EXERCISE: Across the records that follow, count each line holding "nabla", and write only the total.

Data records
· · · · ·

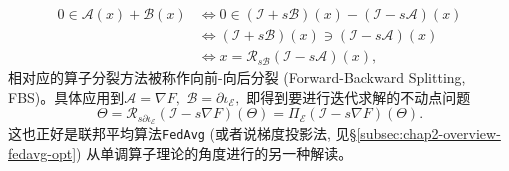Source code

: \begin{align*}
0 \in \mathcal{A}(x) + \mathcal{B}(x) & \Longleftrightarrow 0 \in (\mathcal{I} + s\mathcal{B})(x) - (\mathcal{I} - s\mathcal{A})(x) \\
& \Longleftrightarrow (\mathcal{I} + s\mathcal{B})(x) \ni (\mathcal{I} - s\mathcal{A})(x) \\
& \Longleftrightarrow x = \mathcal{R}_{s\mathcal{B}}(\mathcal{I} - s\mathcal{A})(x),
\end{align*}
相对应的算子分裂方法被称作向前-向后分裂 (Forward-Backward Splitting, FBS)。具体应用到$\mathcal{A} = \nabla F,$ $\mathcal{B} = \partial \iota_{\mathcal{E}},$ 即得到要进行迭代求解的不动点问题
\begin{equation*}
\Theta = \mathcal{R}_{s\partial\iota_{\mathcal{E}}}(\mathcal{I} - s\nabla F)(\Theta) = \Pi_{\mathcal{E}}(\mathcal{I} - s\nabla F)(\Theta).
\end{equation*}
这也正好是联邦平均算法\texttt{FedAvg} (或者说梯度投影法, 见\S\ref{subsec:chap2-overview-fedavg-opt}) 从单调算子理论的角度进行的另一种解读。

· · · · ·

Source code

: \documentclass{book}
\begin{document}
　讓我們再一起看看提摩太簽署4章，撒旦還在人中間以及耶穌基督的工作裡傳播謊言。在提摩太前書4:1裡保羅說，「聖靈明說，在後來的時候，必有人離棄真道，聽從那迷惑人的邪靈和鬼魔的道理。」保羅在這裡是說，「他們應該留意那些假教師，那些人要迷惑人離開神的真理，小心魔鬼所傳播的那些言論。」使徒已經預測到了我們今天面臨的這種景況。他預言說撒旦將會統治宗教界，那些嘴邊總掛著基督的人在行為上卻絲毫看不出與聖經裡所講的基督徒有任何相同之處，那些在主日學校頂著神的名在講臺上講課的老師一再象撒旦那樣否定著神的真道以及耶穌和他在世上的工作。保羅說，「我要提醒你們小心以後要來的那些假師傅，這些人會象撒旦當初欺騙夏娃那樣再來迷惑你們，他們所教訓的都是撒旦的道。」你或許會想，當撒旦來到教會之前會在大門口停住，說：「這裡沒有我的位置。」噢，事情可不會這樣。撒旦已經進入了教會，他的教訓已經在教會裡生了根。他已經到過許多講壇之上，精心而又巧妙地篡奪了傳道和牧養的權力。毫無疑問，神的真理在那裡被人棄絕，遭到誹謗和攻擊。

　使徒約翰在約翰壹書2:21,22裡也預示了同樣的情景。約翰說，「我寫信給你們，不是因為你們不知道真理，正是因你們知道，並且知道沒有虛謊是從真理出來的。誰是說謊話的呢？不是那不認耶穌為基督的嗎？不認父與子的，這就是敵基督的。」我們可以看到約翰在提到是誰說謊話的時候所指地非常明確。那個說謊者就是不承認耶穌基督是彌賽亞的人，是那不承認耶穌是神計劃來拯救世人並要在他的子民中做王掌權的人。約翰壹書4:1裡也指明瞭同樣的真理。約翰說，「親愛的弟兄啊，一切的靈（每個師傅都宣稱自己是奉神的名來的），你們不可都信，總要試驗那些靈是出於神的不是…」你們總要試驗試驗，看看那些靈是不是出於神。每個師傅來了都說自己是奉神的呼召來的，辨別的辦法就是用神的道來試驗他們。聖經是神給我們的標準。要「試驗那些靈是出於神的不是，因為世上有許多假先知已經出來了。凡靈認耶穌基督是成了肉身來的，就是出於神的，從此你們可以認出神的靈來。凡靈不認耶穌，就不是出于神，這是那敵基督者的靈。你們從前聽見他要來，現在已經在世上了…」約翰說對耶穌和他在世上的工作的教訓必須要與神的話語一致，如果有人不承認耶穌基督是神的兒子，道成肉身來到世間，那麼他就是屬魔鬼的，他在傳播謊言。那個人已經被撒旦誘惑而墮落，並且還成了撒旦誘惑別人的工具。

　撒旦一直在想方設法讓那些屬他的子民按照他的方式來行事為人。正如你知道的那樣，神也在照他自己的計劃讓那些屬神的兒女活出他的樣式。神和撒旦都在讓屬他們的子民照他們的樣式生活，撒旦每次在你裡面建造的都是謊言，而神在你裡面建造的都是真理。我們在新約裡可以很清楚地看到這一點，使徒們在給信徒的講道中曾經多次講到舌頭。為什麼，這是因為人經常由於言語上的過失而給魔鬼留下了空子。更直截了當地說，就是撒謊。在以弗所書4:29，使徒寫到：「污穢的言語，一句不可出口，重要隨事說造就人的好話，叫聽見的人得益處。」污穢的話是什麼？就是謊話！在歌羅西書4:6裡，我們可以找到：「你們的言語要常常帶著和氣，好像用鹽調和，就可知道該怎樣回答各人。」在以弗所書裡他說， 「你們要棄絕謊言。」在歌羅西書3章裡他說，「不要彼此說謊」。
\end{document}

· · · · ·

RESULT FOR THIS TASK: 2